### Contents

Back to Constrained Optimization

** Bound constrained optimization problems** consider the problem of optimizing an objective function subject to bound constraints on the values of the variables. In mathematical terms,

\[ \begin{array}{ll}

\mbox{minimize} & f(x) \\

\mbox{subject to} & l \leq x \leq u

\end{array}

\]

Bound constrained optimization problems play an important role in the development of algorithms and software for the general constrained problem because many algorithms reduce the solution of the general problem to the solution of a sequence of bound-constrained problems. Bound constrained optimization problems also arise on their own in applications where the parameters that describe physical quantities are constrained to be in a given range.

## Optimality Conditions

Algorithms for the solution of bound-constrained problems seek a local minimizer \(x^* \,\) of \(f(x) \,\). The standard *first-order necessary condition* for a local minimizer \(x^* \,\) can be expressed in terms of the binding set \[B(x^*) = \{ i : x_i^* = l_i, \partial_i f(x^*) \geq 0 \} \cup \{ i : x_i^* = u_i, \partial_i f(x^*) \leq 0 \} \] at \(x^* \,\) by requiring that \[\partial_i f(x^*) = 0, \quad \forall i \not \in B(x^*).\]
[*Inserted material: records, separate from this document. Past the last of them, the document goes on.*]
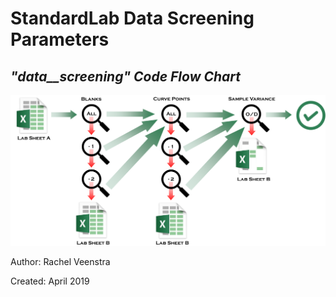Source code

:# StandardLab Data Screening Parameters


## **_"data__screening" Code Flow Chart_**

![alt text](https://github.com/Rachel-Veenstra/StandardLab/blob/master/Additional_Documentation/data_screening_work_flow.png "data-screening Code Flow Chart")

Author: Rachel Veenstra

Created: April 2019
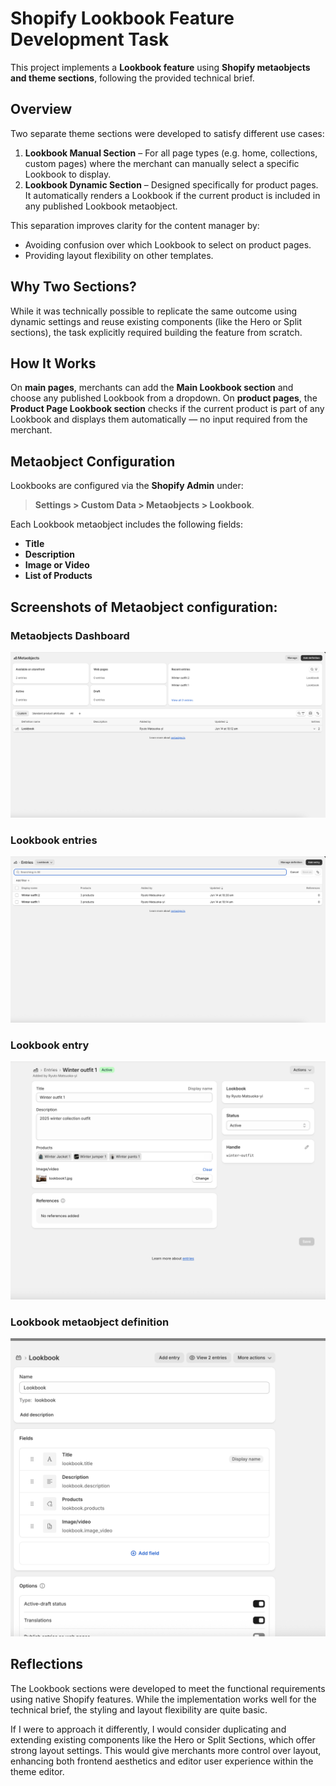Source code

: # Shopify Lookbook Feature Development Task

This project implements a **Lookbook feature** using **Shopify metaobjects and theme sections**, following the provided technical brief.

## Overview

Two separate theme sections were developed to satisfy different use cases:
1. **Lookbook Manual Section** – For all page types (e.g. home, collections, custom pages) where the merchant can manually select a specific Lookbook to display.
2. **Lookbook Dynamic Section** – Designed specifically for product pages. It automatically renders a Lookbook if the current product is included in any published Lookbook metaobject.

This separation improves clarity for the content manager by:
- Avoiding confusion over which Lookbook to select on product pages.
- Providing layout flexibility on other templates.

## Why Two Sections?

While it was technically possible to replicate the same outcome using dynamic settings and reuse existing components (like the Hero or Split sections), the task explicitly required building the feature from scratch. 

## How It Works

On **main pages**, merchants can add the **Main Lookbook section** and choose any published Lookbook from a dropdown.
On **product pages**, the **Product Page Lookbook section** checks if the current product is part of any Lookbook and displays them automatically — no input required from the merchant.

## Metaobject Configuration

Lookbooks are configured via the **Shopify Admin** under:
> **Settings > Custom Data > Metaobjects > Lookbook**.

Each Lookbook metaobject includes the following fields:
- **Title**
- **Description**
- **Image or Video**
- **List of Products**

## Screenshots of Metaobject configuration:

### Metaobjects Dashboard
![Metaobjects Dashboard](assets/metaobjects.png)

### Lookbook entries
![Lookbook entries](assets/entries.png)

### Lookbook entry
![Lookbook entry](assets/entry.png)

### Lookbook metaobject definition
![Lookbook metaobject definition](assets/lookbook_definition.png)

## Reflections
The Lookbook sections were developed to meet the functional requirements using native Shopify features. While the implementation works well for the technical brief, the styling and layout flexibility are quite basic.

If I were to approach it differently, I would consider duplicating and extending existing components like the Hero or Split Sections, which offer strong layout settings. This would give merchants more control over layout, enhancing both frontend aesthetics and editor user experience within the theme editor.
A *second-order sufficient condition* for \(x^* \,\) to be a local minimizer of the bound-constrained problem is that the first-order condition holds and that

\[s^T \nabla^2 f(x) s > 0\] for all vectors \(s \not = 0\) with \(s_i=0, \; i \in B_s(x^*)\) where \[B_s(x^*) = B(x^*) \cap \{i : \partial_i f(x^*) \not = 0 \}\]

is the strictly binding set at \(x^* \,\).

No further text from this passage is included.